Prompt
Look through the data below for the string "specific", and copy every line where it turns up.

===

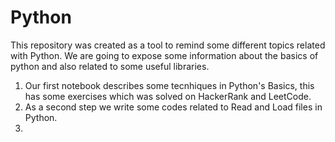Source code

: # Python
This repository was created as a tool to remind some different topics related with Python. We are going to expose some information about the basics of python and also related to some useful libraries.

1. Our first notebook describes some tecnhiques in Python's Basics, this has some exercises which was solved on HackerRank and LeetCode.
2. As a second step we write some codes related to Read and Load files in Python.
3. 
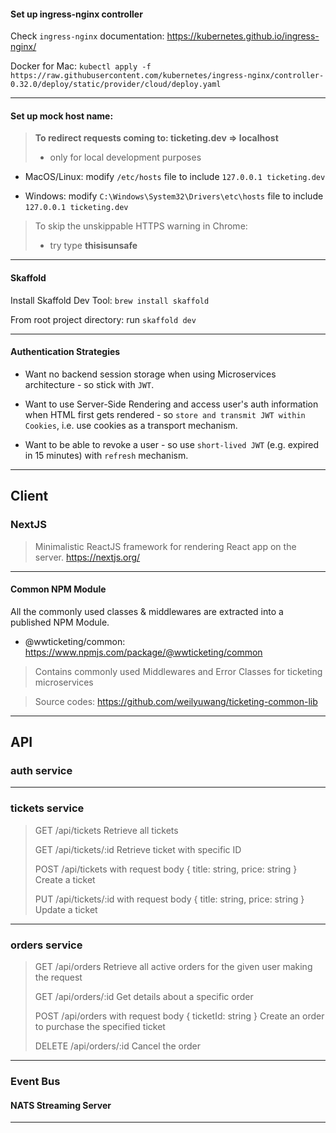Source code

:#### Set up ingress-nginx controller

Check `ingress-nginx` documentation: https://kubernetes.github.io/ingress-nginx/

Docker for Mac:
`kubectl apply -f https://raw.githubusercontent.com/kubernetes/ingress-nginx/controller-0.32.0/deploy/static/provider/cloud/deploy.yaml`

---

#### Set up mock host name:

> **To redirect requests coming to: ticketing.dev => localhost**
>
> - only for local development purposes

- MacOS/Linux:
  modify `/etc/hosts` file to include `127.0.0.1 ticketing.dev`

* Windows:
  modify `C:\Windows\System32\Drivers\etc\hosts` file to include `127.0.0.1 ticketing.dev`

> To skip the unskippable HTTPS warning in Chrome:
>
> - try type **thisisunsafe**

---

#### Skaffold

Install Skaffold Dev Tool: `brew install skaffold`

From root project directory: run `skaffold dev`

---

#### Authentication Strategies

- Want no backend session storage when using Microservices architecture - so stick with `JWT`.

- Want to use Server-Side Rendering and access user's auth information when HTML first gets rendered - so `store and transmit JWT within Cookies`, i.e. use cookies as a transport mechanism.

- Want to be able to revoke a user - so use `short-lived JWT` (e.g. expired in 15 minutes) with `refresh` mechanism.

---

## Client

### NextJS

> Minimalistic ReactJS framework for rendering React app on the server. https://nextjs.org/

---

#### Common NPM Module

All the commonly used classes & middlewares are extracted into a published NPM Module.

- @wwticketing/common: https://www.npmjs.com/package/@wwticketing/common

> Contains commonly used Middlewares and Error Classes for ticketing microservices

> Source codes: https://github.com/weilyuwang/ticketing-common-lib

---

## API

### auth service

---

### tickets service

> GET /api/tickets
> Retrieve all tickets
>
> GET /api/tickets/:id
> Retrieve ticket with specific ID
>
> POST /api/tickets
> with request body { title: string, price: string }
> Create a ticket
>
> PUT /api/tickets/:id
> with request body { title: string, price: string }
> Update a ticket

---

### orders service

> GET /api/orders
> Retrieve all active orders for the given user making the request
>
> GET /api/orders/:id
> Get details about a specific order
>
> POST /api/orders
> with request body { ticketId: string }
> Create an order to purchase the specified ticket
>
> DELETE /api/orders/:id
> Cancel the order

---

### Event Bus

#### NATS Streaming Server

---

===

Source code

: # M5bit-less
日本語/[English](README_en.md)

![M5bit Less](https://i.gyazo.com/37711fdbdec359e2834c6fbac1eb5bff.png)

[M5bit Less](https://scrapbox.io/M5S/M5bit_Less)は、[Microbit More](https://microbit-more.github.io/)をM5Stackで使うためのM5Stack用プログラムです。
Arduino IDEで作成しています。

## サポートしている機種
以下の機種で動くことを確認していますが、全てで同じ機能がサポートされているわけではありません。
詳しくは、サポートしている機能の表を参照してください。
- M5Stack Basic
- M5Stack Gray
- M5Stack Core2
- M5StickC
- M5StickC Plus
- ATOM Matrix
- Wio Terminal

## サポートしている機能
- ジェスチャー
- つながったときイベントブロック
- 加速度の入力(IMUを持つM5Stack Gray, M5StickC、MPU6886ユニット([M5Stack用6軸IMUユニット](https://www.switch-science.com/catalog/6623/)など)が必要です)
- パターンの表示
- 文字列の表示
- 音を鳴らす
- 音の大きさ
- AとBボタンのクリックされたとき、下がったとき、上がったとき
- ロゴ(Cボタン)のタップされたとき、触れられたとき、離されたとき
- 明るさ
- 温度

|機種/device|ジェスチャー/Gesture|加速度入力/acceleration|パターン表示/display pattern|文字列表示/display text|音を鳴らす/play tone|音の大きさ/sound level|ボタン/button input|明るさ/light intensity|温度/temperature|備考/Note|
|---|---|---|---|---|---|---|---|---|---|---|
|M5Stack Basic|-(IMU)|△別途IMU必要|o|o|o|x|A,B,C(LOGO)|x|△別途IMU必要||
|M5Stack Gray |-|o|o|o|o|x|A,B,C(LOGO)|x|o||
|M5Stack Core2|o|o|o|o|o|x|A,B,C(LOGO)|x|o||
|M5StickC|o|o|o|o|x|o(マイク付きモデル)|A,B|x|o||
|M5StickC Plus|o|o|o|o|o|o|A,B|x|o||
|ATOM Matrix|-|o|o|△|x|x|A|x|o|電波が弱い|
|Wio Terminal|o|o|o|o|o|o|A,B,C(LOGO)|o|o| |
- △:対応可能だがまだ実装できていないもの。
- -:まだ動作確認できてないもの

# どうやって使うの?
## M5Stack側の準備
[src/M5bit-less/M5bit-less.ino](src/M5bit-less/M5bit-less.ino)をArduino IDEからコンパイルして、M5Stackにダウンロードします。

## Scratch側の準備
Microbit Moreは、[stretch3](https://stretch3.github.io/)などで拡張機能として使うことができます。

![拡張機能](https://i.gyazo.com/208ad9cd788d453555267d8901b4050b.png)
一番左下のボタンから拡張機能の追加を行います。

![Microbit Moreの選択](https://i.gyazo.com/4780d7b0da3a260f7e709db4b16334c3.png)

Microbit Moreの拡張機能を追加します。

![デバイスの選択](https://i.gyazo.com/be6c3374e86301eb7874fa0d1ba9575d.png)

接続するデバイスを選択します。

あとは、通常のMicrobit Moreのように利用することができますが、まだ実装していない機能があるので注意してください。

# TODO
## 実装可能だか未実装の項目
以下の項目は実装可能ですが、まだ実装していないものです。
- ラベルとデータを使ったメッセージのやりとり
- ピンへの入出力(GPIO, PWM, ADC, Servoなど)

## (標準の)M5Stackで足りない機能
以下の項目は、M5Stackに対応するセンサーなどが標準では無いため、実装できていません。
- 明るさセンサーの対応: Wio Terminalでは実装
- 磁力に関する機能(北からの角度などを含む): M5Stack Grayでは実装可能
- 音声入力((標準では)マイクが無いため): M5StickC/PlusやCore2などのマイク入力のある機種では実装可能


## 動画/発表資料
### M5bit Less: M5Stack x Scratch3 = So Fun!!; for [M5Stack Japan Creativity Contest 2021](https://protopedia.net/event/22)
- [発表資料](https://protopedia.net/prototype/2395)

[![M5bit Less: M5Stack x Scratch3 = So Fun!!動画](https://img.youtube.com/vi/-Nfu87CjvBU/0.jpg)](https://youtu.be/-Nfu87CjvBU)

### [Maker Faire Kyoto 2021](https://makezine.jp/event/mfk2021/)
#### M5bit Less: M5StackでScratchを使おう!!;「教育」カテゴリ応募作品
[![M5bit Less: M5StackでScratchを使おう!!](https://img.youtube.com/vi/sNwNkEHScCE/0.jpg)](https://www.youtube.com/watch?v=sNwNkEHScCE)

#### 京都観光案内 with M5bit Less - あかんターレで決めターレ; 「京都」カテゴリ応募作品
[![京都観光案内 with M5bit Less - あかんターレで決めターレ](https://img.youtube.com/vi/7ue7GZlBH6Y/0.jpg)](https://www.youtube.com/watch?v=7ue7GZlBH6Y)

===

Answer to the exercise
> Retrieve ticket with specific ID
> Get details about a specific order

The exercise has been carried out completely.